The two sides are divided over two key issues -- the division of basketball-related income and the structure of the salary cap system.
NBA owners contend the league lost $300 million last season with 22 of 30 teams in the red and initially demanded players cut their share of revenue from 57 to 47 percent from the previous collective bargaining agreement, along with a firm salary cap and shorter contracts.
The players offered to reduce their share from 57 to 53 percent, and lowered that to 52.5 percent Thursday.
That was not enough for the owners, who had formally proposed a 50-50 split.
"That's when we broke off," Silver said of the abrupt halt to negotiations after five hours of mediation on Thursday.
BITTER TASTE
NBA Players Association president Derek Fisher was left with a bitter taste in his mouth.
"I want to make it clear that you guys were lied to earlier," he told reporters. "It's that simple. We've spent the last few days making our best effort to try and find resolution here. Not one that was necessarily a win-win.
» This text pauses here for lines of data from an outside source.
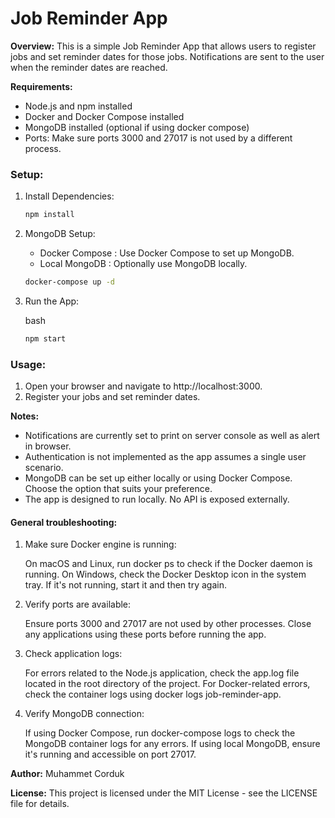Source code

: # Job Reminder App

**Overview:**
This is a simple Job Reminder App that allows users to register jobs and set reminder dates for those jobs. Notifications are sent to the user when the reminder dates are reached.

**Requirements:**

- Node.js and npm installed
- Docker and Docker Compose installed
- MongoDB installed (optional if using docker compose)
- Ports: Make sure ports 3000 and 27017 is not used by a different process.

### Setup:

1. Install Dependencies:

   ```bash
   npm install

   ```

2. MongoDB Setup:

   - Docker Compose : Use Docker Compose to set up MongoDB.
   - Local MongoDB : Optionally use MongoDB locally.

   ```bash
   docker-compose up -d
   ```

3. Run the App:

   bash

   ```bash
   npm start

   ```

### Usage:

1.  Open your browser and navigate to http://localhost:3000.
2.  Register your jobs and set reminder dates.

**Notes:**

- Notifications are currently set to print on server console as well as alert in browser.
- Authentication is not implemented as the app assumes a single user scenario.
- MongoDB can be set up either locally or using Docker Compose. Choose the option that suits your preference.
- The app is designed to run locally. No API is exposed externally.

#### General troubleshooting:

1. Make sure Docker engine is running:

   On macOS and Linux, run docker ps to check if the Docker daemon is running.
   On Windows, check the Docker Desktop icon in the system tray. If it's not running, start it and then try again.

2. Verify ports are available:

   Ensure ports 3000 and 27017 are not used by other processes.
   Close any applications using these ports before running the app.

3. Check application logs:

   For errors related to the Node.js application, check the app.log file located in the root directory of the project.
   For Docker-related errors, check the container logs using docker logs job-reminder-app.

4. Verify MongoDB connection:

   If using Docker Compose, run docker-compose logs to check the MongoDB container logs for any errors.
   If using local MongoDB, ensure it's running and accessible on port 27017.

**Author:** Muhammet Corduk

**License:** This project is licensed under the MIT License - see the LICENSE file for details.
"It wouldn't be a win for us, it wouldn't be a win for them but one that we felt like could get our game back-started and get our guys back on the court, get our vendors back to work, get the arenas open and get these communities revitalized."
The pre-season and the first two weeks of the regular season had already been canceled due to the protracted lockout that began on July 1 after the players and owners failed to reach a new collective bargaining agreement.
Fisher, who plays for the Los Angeles Lakers, said the owners had incorrectly portrayed the union as having pre-conditions coming into the mediation talks.
"We in no way implied that we're not here to continue to negotiate," he added. "We in no way tied any one part to the other. We did not pre-condition our time and effort here.
"We continued to express our willingness to negotiate on the split as well as the system. We didn't say if they're not willing to come from 50 up to us at 52.5, that the talks are off.
"Coming into this process, we felt we were at 53 and they were at 50 and we would find a way to bridge that gap. Obviously they have no intention of moving from 50."
The NBA owners appear to be more focused on trying to find a way to give every team in the league an opportunity to be profitable.
"The competitive issues are as big an issue for us, as owners of these teams, as the economic issues are -- and particularly for the small markets," Holt said.
"We want to get to the point where all 30 markets have an opportunity, nothing guaranteed, but an opportunity to be competitive and an opportunity to make a few bucks.
"And so, on both sides of those issues, we went back and forth, and have been going back and forth for two years, and we're still pretty far apart."